» Data

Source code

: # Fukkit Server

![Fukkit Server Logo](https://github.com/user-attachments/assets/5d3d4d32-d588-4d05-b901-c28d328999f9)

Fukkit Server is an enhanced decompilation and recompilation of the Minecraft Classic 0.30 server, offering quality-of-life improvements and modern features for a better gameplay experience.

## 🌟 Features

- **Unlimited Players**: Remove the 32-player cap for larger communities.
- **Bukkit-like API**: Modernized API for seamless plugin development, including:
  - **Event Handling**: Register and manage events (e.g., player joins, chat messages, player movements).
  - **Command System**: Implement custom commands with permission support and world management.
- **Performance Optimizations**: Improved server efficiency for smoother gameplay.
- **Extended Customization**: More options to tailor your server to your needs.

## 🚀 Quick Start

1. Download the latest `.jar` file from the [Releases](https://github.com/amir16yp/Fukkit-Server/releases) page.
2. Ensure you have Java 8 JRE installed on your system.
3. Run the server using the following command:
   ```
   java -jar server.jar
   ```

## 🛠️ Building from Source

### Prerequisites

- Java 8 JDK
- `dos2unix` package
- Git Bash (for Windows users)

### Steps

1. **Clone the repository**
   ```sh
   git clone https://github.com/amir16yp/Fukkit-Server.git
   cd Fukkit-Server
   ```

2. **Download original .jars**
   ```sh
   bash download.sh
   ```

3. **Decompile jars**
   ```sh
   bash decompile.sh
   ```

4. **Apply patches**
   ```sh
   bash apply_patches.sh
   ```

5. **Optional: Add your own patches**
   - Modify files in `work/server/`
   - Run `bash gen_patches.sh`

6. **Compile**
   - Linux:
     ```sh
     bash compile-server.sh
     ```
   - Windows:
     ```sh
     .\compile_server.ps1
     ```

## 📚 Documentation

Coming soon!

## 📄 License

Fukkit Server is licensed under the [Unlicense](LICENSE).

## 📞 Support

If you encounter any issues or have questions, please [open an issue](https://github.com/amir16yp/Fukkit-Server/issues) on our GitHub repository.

» Exercise requirements
Exact copies of all the entries above should be returned.

» Task result
Source code

: # Fukkit Server

![Fukkit Server Logo](https://github.com/user-attachments/assets/5d3d4d32-d588-4d05-b901-c28d328999f9)

Fukkit Server is an enhanced decompilation and recompilation of the Minecraft Classic 0.30 server, offering quality-of-life improvements and modern features for a better gameplay experience.

## 🌟 Features

- **Unlimited Players**: Remove the 32-player cap for larger communities.
- **Bukkit-like API**: Modernized API for seamless plugin development, including:
  - **Event Handling**: Register and manage events (e.g., player joins, chat messages, player movements).
  - **Command System**: Implement custom commands with permission support and world management.
- **Performance Optimizations**: Improved server efficiency for smoother gameplay.
- **Extended Customization**: More options to tailor your server to your needs.

## 🚀 Quick Start

1. Download the latest `.jar` file from the [Releases](https://github.com/amir16yp/Fukkit-Server/releases) page.
2. Ensure you have Java 8 JRE installed on your system.
3. Run the server using the following command:
   ```
   java -jar server.jar
   ```

## 🛠️ Building from Source

### Prerequisites

- Java 8 JDK
- `dos2unix` package
- Git Bash (for Windows users)

### Steps

1. **Clone the repository**
   ```sh
   git clone https://github.com/amir16yp/Fukkit-Server.git
   cd Fukkit-Server
   ```

2. **Download original .jars**
   ```sh
   bash download.sh
   ```

3. **Decompile jars**
   ```sh
   bash decompile.sh
   ```

4. **Apply patches**
   ```sh
   bash apply_patches.sh
   ```

5. **Optional: Add your own patches**
   - Modify files in `work/server/`
   - Run `bash gen_patches.sh`

6. **Compile**
   - Linux:
     ```sh
     bash compile-server.sh
     ```
   - Windows:
     ```sh
     .\compile_server.ps1
     ```

## 📚 Documentation

Coming soon!

## 📄 License

Fukkit Server is licensed under the [Unlicense](LICENSE).

## 📞 Support

If you encounter any issues or have questions, please [open an issue](https://github.com/amir16yp/Fukkit-Server/issues) on our GitHub repository.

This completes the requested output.